Task prompt: Using the listing below, extract each line that has the word "fuzzy" in it.

Records for processing:
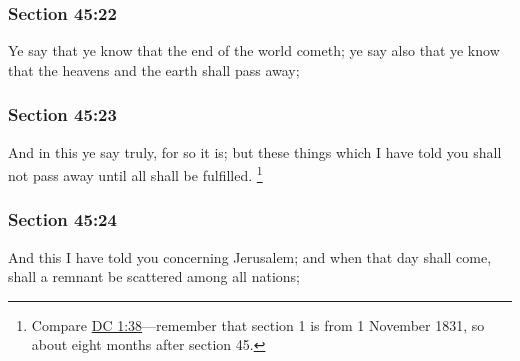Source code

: 	\subsubsection{Section 45:22} %
		\label{DC45-22}

		Ye say that ye know that the end of the world cometh; ye say also that ye know that the heavens and the earth shall pass away;


	\subsubsection{Section 45:23} %
		\label{DC45-23}

		And in this ye say truly, for so it is; but these things which I have told you shall not pass away until all shall be fulfilled.%
			\footnote{%
				Compare \hyperref[DC1-38]{DC 1:38}---remember that section 1 is from 1 November 1831, so about eight months after section 45.
				}


	\subsubsection{Section 45:24} %
		\label{DC45-24}

		And this I have told you concerning Jerusalem; and when that day shall come, shall a remnant be scattered among all nations;


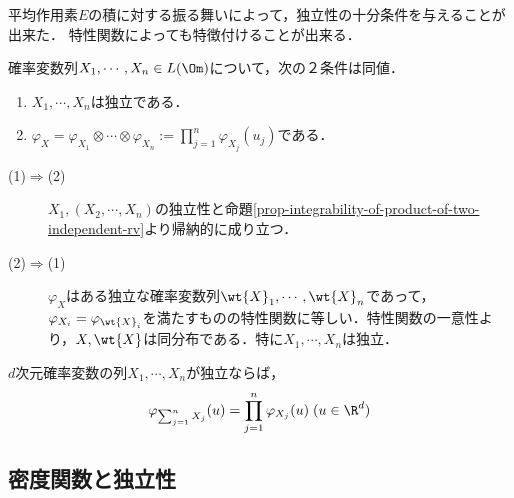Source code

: \documentclass[uplatex,dvipdfmx]{jsreport}
\begin{document}
\begin{tcolorbox}[colframe=ForestGreen, colback=ForestGreen!10!white,breakable,colbacktitle=ForestGreen!40!white,coltitle=black,fonttitle=\bfseries\sffamily,
title=]
    平均作用素$E$の積に対する振る舞いによって，独立性の十分条件を与えることが出来た．
    特性関数によっても特徴付けることが出来る．
\end{tcolorbox}

\begin{theorem}[Kac]\label{thm-Kac}
    確率変数列$X_1,\cdots,X_n\in L(\Om)$について，次の２条件は同値．
    \begin{enumerate}
        \item $X_1,\cdots,X_n$は独立である．
        \item $\varphi_X=\varphi_{X_1}\otimes\cdots\otimes\varphi_{X_n}:=\prod_{j=1}^n\varphi_{X_j}(u_j)$である．
    \end{enumerate}
\end{theorem}
\begin{Proof}\mbox{}
    \begin{description}
        \item[(1)$\Rightarrow$(2)] $X_1,(X_2,\cdots,X_n)$の独立性と命題\ref{prop-integrability-of-product-of-two-independent-rv}より帰納的に成り立つ．
        \item[(2)$\Rightarrow$(1)] $\varphi_X$はある独立な確率変数列$\wt{X}_1,\cdots,\wt{X}_n$であって，$\varphi_{X_i}=\varphi_{\wt{X}_i}$を満たすものの特性関数に等しい．特性関数の一意性より，$X,\wt{X}$は同分布である．特に$X_1,\cdots,X_n$は独立．
    \end{description}
\end{Proof}

\begin{corollary}
    $d$次元確率変数の列$X_1,\cdots,X_n$が独立ならば，
    \[\varphi_{\sum_{j=1}^nX_j}(u)=\prod^n_{j=1}\varphi_{X_j}(u)\;(u\in\R^d)\]
\end{corollary}

\subsection{密度関数と独立性}
\end{document}
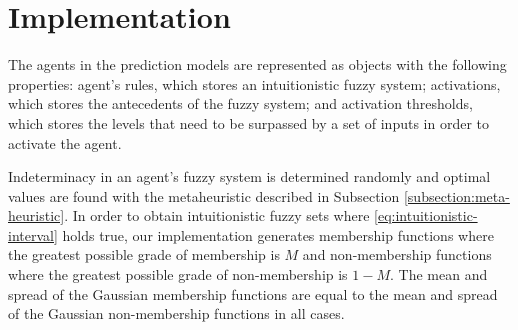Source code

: ﻿\documentclass{ieeeaccess}
\begin{document}




\section{Implementation}
\label{section:implementation}

The agents in the prediction models are represented as objects with
the following properties: agent's rules, which stores an
intuitionistic fuzzy system; activations, which stores the antecedents
of the fuzzy system; and activation thresholds, which stores the
levels that need to be surpassed by a set of inputs in order to
activate the agent.

Indeterminacy in an agent's fuzzy system is determined randomly and
optimal values are found with the metaheuristic described in
Subsection \ref{subsection:meta-heuristic}. In order to obtain
intuitionistic fuzzy sets where \ref{eq:intuitionistic-interval} holds
true, our implementation generates membership functions where the
greatest possible grade of membership is $M$ and non-membership
functions where the greatest possible grade of non-membership is $1 -
M$. The mean and spread of the Gaussian membership functions are
equal to the mean and spread of the Gaussian non-membership functions
in all cases.
\end{document}
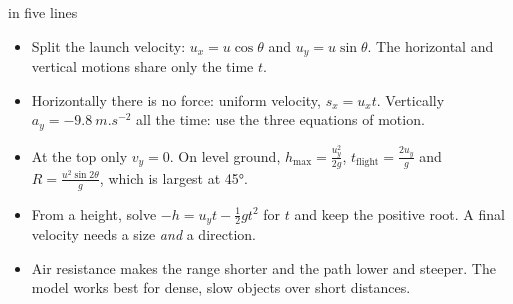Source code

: \begin{summarybox}[unbreakable]{ in five lines}
\begin{itemize}
  \item Split the launch velocity: $u_x = u\cos\theta$ and $u_y = u\sin\theta$. The horizontal
        and vertical motions share only the time $t$.
  \item Horizontally there is no force: uniform velocity, $s_x = u_x t$. Vertically
        $a_y = \qty{-9.8}{m.s^{-2}}$ all the time: use the three equations of motion.
  \item At the top only $v_y = 0$. On level ground, $h_\mathrm{max} = \frac{u_y^2}{2g}$,
        $t_\mathrm{flight} = \frac{2u_y}{g}$ and $R = \frac{u^2\sin 2\theta}{g}$, which is largest
        at \ang{45}.
  \item From a height, solve $-h = u_y t - \tfrac{1}{2}gt^2$ for $t$ and keep the positive
        root. A final velocity needs a size \emph{and} a direction.
  \item Air resistance makes the range shorter and the path lower and steeper. The model works
        best for dense, slow objects over short distances.
\end{itemize}
\end{summarybox}
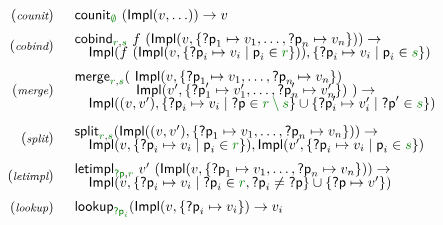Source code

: \begin{figure}[h!]
\begin{equation*}
\begin{array}{rl}
{\footnotesize(\emph{counit})} & \begin{array}{l}
\ident{counit}_{\cclrd{ \emptyset }}~(\ident{Impl} (v, \ldots))   \rightarrow v
\end{array}
\\[0.5em]
{\footnotesize(\emph{cobind})} & \begin{array}{l}
\ident{cobind}_{\cclrd{r}, \cclrd{s}}~f~(\ident{Impl}(v, \{ \ident{?p}_1 \mapsto v_1, \ldots, \ident{?p}_{n}\mapsto v_n \})) \rightarrow
\\[-0.25em]
\quad \ident{Impl}(f~(\ident{Impl}(v, \{ \ident{?p}_i \mapsto v_i \;|\; \ident{p}_i \in \cclrd{r} \} )), \{ \ident{?p}_i \mapsto v_i \;|\; \ident{p}_i \in \cclrd{s} \} )
\end{array}
\\[1em]
{\footnotesize(\emph{merge})} & \begin{array}{l}
\ident{merge}_{\cclrd{r}, \cclrd{s}} 
              (~\ident{Impl}(v, \{ \ident{?p}_1 \mapsto v_1, \ldots, \ident{?p}_{n}\mapsto v_n \})  \\[-0.25em]
\hspace{4.4em}    \ident{Impl}(v', \{ \ident{?p}'_1 \mapsto v'_1, \ldots, \ident{?p}'_{n}\mapsto v'_n \})~) \rightarrow \\[-0.25em]
\quad \ident{Impl}((v, v'), \{ \ident{?p}_i \mapsto v_i \;|\; \ident{?p}\in\cclrd{r \setminus s}  \} \cup \{ \ident{?p}'_i \mapsto v'_i \;|\; \ident{?p}'\in\cclrd{s}  \})
\end{array}
\\[1.75em]
{\footnotesize(\emph{split})} & \begin{array}{l}
\ident{split}_{\cclrd{r}, \cclrd{s}} (\ident{Impl}((v,v'), \{ \ident{?p}_1 \mapsto v_1, \ldots, \ident{?p}_{n}\mapsto v_n \}))  \rightarrow
\\[-0.25em]
\quad \ident{Impl}(v, \{ \ident{?p}_i \mapsto v_i \;|\; \ident{p}_i \in \cclrd{r} \} ), \ident{Impl}(v', \{ \ident{?p}_i \mapsto v_i \;|\; \ident{p}_i \in \cclrd{s} \} )
\end{array}
\\[1em]
{\footnotesize(\emph{letimpl})} & \begin{array}{l}
\ident{letimpl}_{\cclrd{\ident{?p}}, \cclrd{r}}~v'~(\ident{Impl}(v, \{ \ident{?p}_1 \mapsto v_1, \ldots, \ident{?p}_{n}\mapsto v_n \}))  \rightarrow
\\[-0.25em]
\quad \ident{Impl}(v, \{ \ident{?p}_i \mapsto v_i\;|\; \ident{?p}_i \in \cclrd{r}, \ident{?p}_i \neq \ident{?p} \} \cup \{ \ident{?p} \mapsto v' \} )
\end{array}
\\[1em]
{\footnotesize(\emph{lookup})} & \begin{array}{l}
\ident{lookup}_{\cclrd{\ident{?p}_i}} (\ident{Impl}(v, \{\ident{?p}_i\mapsto v_i\}) \rightarrow v_i
\end{array}
\end{array}
\end{equation*}


\end{figure}
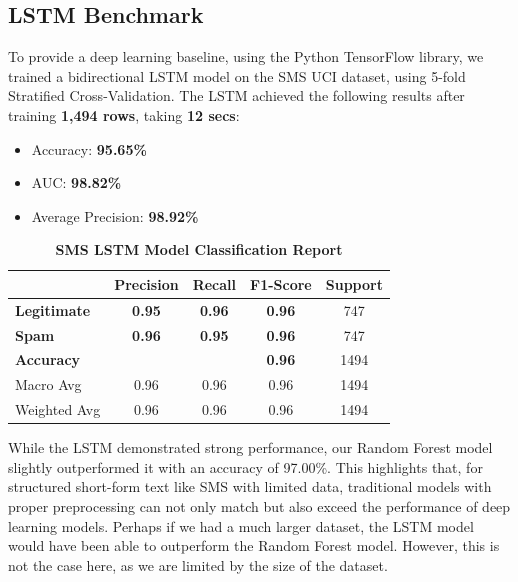 \documentclass{article}
\begin{document}
\subsection{LSTM Benchmark}

\noindent
To provide a deep learning baseline, using the Python TensorFlow library, we trained a bidirectional LSTM model on the SMS UCI dataset, using 5-fold Stratified Cross-Validation. The LSTM achieved the following results after training \textbf{1,494 rows}, taking \textbf{12 secs}:

\begin{itemize}
    \item Accuracy: \textbf{95.65\%}
    \item AUC: \textbf{98.82\%}
    \item Average Precision: \textbf{98.92\%}
\end{itemize}

\begin{table}[htbp]
    \centering
    \caption{\textbf{SMS LSTM Model Classification Report}}
    \begin{tabular}{l c c c c}
    \toprule
     & \textbf{Precision} & \textbf{Recall} & \textbf{F1-Score} & Support \\
    \midrule
    \textbf{Legitimate} & \textbf{0.95} & \textbf{0.96} & \textbf{0.96} & 747 \\
    \textbf{Spam} & \textbf{0.96} & \textbf{0.95} & \textbf{0.96} & 747 \\
    \midrule
    \textbf{Accuracy} & & & \textbf{0.96} & 1494 \\
    Macro Avg & 0.96 & 0.96 & 0.96 & 1494 \\
    Weighted Avg & 0.96 & 0.96 & 0.96 & 1494 \\
    \bottomrule
    \end{tabular}
    \label{tab:classification_report_6}
\end{table}

\noindent
While the LSTM demonstrated strong performance, our Random Forest model slightly outperformed it with an accuracy of 97.00\%. This highlights that, for structured short-form text like SMS with limited data, traditional models with proper preprocessing can not only match but also exceed the performance of deep learning models. Perhaps if we had a much larger dataset, the LSTM model would have been able to outperform the Random Forest model. However, this is not the case here, as we are limited by the size of the dataset.

\end{document}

Task answer:
intuitionistic fuzzy system; activations, which stores the antecedents
of the fuzzy system; and activation thresholds, which stores the
Indeterminacy in an agent's fuzzy system is determined randomly and
intuitionistic fuzzy sets where \ref{eq:intuitionistic-interval} holds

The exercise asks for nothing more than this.